One dad said yes (to his wife’s chagrin), and his son left with four frogs. Why not? Frogs make great pets!
Correction: they make great pets if the frogs are prepared for captivity and if you are prepared to provide the proper food and habitat.
What this frog-laden family didn’t know is that it’s illegal to keep wildlife as pets in the state of Illinois: “It is unlawful to take, possess, sell or offer for sale, any such wild birds . . . or such wild mammals . . . contrary to the provisions of the Illinois Wildlife Code.”
For the majority of us who may not consult our state’s wildlife code with much frequency, it’s wise to think twice before bringing wildlife into your home.
Legality aside, wild animals cannot be domesticated by being captive-born or hand-raised. According to the Humane Society, dogs and cats have been domesticated by selective breeding for desired traits over thousands of years. A wild animal’s instinctive nature makes it unsuitable as a pet.
If you’re not easily swayed, consider the following:
- A cute, cuddly young animal may become very aggressive and try to escape as it matures.
- Many wild animals are most active at night, disturbing your sleep and proving “boring” pets during the day.
- Feeding wild animals is not as simple as buying a bag of squirrel chow: their dietary needs are different from domestic pets and specific to their habitats. A wild pet may suffer and die from malnutrition.

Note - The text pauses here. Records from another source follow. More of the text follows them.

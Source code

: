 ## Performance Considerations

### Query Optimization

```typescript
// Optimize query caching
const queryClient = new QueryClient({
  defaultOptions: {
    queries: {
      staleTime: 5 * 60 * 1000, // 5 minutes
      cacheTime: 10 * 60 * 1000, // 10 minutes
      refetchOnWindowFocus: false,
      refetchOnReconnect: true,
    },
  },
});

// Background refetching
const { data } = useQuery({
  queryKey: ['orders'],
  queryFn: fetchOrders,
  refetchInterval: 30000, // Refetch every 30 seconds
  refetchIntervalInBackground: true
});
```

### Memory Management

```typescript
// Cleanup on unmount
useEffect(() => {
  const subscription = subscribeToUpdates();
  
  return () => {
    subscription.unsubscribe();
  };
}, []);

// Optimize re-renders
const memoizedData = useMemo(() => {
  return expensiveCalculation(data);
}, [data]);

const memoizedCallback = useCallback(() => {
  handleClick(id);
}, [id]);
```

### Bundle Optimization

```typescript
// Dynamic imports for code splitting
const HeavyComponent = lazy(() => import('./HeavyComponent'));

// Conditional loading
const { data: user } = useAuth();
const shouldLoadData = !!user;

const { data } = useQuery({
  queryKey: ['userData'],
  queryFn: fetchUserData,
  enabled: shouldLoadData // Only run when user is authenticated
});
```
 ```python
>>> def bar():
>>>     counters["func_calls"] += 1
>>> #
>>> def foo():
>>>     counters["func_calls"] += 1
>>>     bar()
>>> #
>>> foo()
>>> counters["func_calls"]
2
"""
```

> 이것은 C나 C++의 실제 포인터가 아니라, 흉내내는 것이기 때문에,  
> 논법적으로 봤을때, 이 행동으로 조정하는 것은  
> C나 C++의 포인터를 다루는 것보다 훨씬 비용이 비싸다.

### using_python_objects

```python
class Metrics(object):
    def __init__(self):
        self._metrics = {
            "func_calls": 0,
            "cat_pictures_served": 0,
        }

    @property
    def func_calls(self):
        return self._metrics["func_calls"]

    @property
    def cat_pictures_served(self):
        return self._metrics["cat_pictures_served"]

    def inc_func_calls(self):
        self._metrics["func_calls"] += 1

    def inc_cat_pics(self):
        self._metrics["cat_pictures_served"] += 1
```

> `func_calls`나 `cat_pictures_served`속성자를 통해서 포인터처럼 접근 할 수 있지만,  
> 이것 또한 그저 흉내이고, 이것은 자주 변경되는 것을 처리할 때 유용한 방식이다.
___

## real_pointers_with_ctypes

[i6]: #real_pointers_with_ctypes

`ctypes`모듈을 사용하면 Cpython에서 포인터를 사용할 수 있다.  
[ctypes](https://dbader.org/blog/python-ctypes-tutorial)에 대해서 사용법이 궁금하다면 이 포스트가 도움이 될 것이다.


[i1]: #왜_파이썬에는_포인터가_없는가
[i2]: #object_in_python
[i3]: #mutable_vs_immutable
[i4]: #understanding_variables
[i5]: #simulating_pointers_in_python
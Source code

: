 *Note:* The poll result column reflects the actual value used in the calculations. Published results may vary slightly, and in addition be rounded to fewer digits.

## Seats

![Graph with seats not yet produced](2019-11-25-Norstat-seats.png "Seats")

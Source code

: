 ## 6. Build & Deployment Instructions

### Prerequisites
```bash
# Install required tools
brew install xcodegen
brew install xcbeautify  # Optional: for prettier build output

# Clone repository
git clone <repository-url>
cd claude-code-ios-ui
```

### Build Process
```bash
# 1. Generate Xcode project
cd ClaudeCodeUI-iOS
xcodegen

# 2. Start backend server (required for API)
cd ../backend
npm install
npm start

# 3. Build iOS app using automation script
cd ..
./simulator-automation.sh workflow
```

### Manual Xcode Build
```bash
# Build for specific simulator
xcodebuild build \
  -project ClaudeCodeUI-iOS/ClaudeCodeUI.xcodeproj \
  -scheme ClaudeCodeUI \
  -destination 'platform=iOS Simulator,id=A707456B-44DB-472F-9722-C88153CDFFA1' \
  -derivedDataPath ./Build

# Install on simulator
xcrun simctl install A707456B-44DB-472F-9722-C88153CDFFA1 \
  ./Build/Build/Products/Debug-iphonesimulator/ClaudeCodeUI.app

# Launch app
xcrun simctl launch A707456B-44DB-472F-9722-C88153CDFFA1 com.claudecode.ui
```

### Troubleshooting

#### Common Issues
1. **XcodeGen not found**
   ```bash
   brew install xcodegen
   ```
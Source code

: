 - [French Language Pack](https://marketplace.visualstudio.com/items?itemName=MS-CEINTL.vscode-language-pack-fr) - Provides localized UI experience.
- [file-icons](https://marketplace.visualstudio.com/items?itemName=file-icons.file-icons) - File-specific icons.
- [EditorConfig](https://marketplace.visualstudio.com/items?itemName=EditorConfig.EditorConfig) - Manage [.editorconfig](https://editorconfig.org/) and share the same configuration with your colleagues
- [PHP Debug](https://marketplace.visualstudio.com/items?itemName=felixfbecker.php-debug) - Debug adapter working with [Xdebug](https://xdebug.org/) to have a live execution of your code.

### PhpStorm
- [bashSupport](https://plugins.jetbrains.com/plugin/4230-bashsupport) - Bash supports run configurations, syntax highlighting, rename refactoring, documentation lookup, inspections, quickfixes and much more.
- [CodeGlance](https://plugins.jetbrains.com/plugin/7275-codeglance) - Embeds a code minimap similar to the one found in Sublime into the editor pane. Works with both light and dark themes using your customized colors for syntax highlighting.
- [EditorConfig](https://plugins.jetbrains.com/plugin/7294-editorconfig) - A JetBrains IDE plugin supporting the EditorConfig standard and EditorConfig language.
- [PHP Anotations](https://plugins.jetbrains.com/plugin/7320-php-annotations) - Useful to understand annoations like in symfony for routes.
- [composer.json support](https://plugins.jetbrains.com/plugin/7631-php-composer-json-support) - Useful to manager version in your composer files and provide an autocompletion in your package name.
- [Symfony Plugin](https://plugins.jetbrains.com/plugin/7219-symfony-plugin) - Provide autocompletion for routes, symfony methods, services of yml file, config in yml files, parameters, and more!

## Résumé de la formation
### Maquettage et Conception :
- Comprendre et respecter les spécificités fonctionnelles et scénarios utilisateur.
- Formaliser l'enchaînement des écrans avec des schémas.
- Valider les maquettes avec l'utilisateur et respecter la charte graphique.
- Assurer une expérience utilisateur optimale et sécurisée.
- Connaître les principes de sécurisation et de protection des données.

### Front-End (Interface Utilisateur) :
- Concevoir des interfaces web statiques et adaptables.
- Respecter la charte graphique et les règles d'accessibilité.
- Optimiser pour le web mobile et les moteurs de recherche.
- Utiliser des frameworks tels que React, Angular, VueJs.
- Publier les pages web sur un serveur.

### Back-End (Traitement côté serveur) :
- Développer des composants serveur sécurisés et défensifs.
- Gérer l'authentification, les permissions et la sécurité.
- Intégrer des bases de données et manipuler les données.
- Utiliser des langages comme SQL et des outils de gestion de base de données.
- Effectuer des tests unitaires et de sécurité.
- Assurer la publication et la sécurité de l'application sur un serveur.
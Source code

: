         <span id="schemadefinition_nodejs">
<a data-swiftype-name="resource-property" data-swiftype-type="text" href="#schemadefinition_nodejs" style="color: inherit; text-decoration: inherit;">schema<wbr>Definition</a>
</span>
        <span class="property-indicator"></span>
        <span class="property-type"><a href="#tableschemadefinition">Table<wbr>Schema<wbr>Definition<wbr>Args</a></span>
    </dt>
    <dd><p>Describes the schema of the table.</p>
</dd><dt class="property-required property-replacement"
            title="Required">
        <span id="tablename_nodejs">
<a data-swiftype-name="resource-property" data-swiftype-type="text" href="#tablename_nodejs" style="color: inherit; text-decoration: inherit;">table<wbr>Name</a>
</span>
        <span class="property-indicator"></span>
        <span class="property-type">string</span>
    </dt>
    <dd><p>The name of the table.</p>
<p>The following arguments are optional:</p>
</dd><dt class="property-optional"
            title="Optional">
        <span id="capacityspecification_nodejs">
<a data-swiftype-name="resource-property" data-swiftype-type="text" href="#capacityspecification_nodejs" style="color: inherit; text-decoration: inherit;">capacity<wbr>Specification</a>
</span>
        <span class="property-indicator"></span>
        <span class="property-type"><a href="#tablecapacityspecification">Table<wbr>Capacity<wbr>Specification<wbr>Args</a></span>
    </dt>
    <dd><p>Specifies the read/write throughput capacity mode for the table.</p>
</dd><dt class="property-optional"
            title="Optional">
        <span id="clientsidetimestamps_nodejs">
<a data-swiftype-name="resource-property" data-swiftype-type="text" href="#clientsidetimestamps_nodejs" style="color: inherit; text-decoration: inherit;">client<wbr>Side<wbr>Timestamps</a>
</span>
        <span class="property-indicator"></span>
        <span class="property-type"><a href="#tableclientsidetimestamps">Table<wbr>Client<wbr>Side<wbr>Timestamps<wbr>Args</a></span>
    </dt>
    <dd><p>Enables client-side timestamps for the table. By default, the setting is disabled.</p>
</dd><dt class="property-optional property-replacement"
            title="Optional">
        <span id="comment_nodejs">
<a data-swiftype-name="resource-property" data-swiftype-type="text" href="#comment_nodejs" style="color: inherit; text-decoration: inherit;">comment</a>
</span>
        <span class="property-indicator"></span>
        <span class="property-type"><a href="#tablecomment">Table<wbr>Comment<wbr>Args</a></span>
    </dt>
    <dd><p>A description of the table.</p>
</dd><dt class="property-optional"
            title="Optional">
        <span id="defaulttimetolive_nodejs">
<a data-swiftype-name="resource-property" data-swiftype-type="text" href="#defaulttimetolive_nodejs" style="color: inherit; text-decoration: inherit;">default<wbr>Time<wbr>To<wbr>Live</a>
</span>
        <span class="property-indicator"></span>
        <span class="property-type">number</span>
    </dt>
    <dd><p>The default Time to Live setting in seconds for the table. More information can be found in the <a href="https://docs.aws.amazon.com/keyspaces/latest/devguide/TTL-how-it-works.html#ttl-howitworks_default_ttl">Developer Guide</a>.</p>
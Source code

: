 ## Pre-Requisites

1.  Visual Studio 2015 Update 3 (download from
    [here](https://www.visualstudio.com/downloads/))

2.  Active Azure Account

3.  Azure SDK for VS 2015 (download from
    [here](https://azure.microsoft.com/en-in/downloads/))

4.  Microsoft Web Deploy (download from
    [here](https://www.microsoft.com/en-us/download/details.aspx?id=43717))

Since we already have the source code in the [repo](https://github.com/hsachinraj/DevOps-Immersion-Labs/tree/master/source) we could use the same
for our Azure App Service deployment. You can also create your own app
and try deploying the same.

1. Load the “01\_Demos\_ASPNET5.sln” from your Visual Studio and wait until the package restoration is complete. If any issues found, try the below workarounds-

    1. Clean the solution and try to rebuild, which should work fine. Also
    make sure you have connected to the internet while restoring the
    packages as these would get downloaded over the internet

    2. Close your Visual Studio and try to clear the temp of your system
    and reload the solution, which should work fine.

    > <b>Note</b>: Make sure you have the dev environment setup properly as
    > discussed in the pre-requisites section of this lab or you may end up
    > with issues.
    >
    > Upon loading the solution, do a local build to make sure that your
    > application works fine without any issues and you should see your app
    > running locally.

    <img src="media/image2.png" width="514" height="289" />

- Diseases carried by healthy wild animals can make people sick. Diseases of sick wild animals may be unfamiliar to veterinarians, or vets may choose not to treat a wild pet because of legal implications.
- A wild animal’s life span might be longer than you’ve bargained for, possibly more than 40 years.
As for our froggy friends—or my son’s friend with frogs—I’m not exactly certain of the frogs’ species. Do these frogs require live insects as part of a healthy diet? Do they fare best at a particular temperature or humidity level? Will they need to hibernate for the winter? And how big will they grow to be?
I’m sad to say that one of the four frogs has already met an untimely death, dropped above its tank and paralyzed by the fall. Three remain, but my son’s mom hopes they don’t last long. Does an animal deserve such a fate?
You can help! Share this information with friends. And before you bring home a wild pet, ask yourself:
- Is what I’m doing legal?
- Am I willing to provide the animal an appropriate diet and habitat?
- Do I realize I can’t change an animal’s instinctive behavior?
- Am I willing to risk my health?
- Am I willing to risk the animal’s life?
If your answer is “no” to any of these questions, please let wild animals live in the wild. Visit a pet store you trust to find a pet (frog!) that’s perfect for you.